--- How to complete this task ---
Wherever a line in the records below contains "more", copy that line.

Records supplied Start Marker

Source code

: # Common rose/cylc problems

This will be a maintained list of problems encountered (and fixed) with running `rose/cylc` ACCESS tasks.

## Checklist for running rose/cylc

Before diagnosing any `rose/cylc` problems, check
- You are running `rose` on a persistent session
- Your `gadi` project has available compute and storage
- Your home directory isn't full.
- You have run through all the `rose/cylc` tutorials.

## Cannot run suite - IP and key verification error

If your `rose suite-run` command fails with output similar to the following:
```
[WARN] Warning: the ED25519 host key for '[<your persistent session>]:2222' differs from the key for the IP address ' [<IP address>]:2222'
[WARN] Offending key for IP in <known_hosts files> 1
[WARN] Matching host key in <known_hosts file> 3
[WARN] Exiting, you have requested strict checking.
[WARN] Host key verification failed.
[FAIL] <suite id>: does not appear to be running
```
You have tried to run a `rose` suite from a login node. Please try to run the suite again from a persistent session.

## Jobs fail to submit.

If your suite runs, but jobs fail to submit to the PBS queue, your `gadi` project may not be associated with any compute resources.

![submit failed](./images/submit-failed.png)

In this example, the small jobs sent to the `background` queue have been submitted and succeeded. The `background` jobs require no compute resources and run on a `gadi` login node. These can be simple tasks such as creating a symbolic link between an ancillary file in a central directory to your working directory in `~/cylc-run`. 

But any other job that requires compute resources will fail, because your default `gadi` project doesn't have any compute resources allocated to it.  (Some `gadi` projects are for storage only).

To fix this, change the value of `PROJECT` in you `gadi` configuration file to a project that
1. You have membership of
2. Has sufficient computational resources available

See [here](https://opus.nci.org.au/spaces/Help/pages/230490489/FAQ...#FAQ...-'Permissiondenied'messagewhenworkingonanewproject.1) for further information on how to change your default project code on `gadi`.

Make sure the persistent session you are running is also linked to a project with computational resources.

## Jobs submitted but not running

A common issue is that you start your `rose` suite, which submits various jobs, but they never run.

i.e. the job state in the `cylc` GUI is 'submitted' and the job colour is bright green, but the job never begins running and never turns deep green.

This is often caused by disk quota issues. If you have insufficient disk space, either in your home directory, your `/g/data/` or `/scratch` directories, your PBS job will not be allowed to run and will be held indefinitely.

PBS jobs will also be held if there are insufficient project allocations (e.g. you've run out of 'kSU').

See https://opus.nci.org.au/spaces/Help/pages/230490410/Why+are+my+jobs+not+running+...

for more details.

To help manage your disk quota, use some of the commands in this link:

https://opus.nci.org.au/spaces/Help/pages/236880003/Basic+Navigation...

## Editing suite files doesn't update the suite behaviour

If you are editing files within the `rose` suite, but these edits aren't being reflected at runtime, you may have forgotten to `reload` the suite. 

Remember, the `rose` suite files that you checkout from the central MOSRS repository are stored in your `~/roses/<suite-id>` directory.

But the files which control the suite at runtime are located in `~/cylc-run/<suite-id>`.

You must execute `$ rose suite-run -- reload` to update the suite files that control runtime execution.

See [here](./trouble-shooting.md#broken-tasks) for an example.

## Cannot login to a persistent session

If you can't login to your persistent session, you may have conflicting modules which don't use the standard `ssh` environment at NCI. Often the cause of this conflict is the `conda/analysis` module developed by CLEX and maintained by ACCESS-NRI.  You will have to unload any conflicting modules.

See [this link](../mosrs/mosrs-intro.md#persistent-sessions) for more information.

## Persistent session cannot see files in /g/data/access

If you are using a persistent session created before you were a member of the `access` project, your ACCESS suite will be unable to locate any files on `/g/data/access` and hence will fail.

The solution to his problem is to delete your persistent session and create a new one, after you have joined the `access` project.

Records supplied End Marker

--- Solution to the problem ---
for more details.
See [this link](../mosrs/mosrs-intro.md#persistent-sessions) for more information.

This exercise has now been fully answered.